Dataset entries
--------------------------------
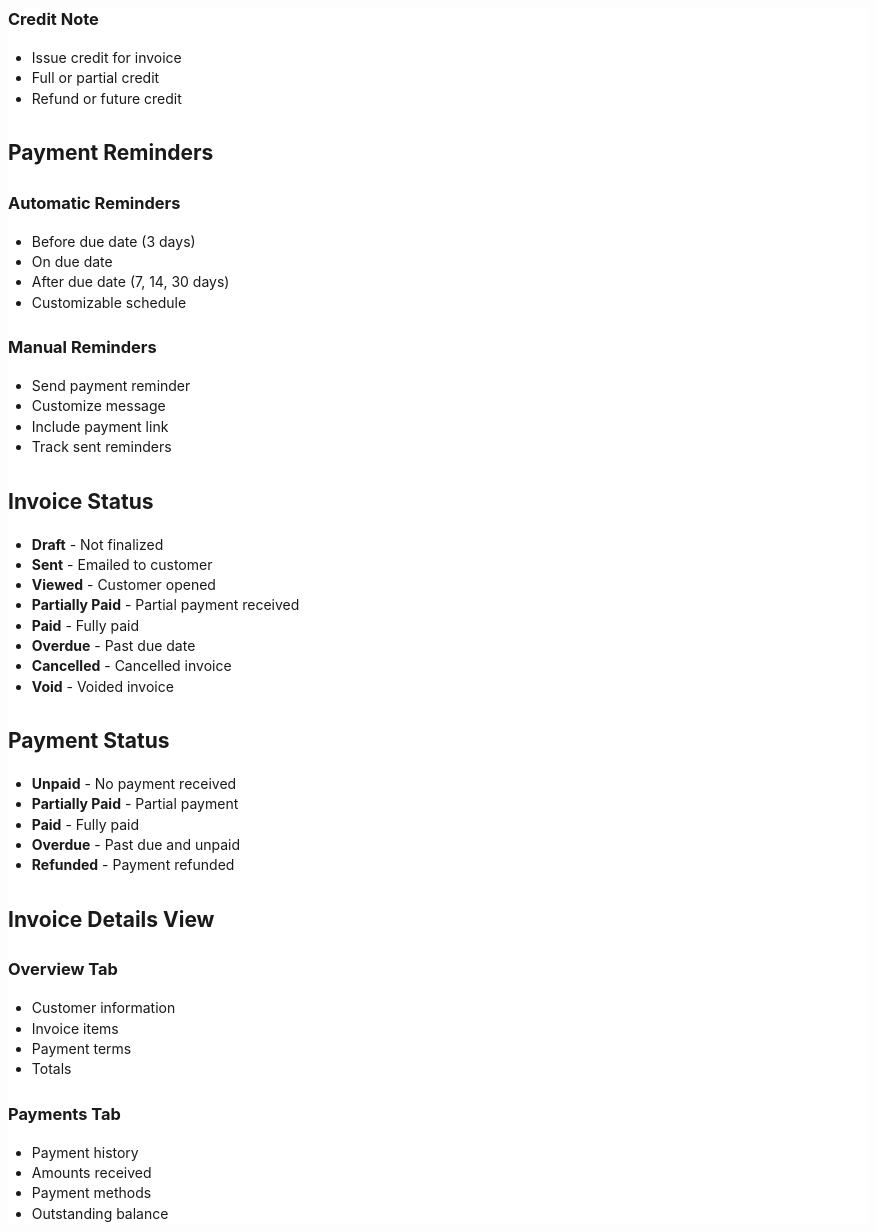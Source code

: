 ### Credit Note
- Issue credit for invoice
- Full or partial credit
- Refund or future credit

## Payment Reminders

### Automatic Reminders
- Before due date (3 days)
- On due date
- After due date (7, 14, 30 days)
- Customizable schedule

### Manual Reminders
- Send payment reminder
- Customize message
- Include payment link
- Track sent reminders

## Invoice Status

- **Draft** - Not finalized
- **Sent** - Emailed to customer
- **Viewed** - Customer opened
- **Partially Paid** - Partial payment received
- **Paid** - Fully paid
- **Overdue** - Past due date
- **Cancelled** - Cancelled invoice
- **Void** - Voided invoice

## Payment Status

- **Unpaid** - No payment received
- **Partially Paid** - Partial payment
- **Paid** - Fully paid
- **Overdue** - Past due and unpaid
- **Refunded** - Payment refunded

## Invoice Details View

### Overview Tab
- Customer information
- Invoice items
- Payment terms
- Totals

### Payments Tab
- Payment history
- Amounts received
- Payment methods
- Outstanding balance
--------------------------------
■ EXERCISE DETAILS: Exactly as written, copy the lines from the one containing "### Manual Reminders" to the end of the entries, both ends included.

■ ANSWER TO THIS PROBLEM:
### Manual Reminders
- Send payment reminder
- Customize message
- Include payment link
- Track sent reminders

## Invoice Status

- **Draft** - Not finalized
- **Sent** - Emailed to customer
- **Viewed** - Customer opened
- **Partially Paid** - Partial payment received
- **Paid** - Fully paid
- **Overdue** - Past due date
- **Cancelled** - Cancelled invoice
- **Void** - Voided invoice

## Payment Status

- **Unpaid** - No payment received
- **Partially Paid** - Partial payment
- **Paid** - Fully paid
- **Overdue** - Past due and unpaid
- **Refunded** - Payment refunded

## Invoice Details View

### Overview Tab
- Customer information
- Invoice items
- Payment terms
- Totals

### Payments Tab
- Payment history
- Amounts received
- Payment methods
- Outstanding balance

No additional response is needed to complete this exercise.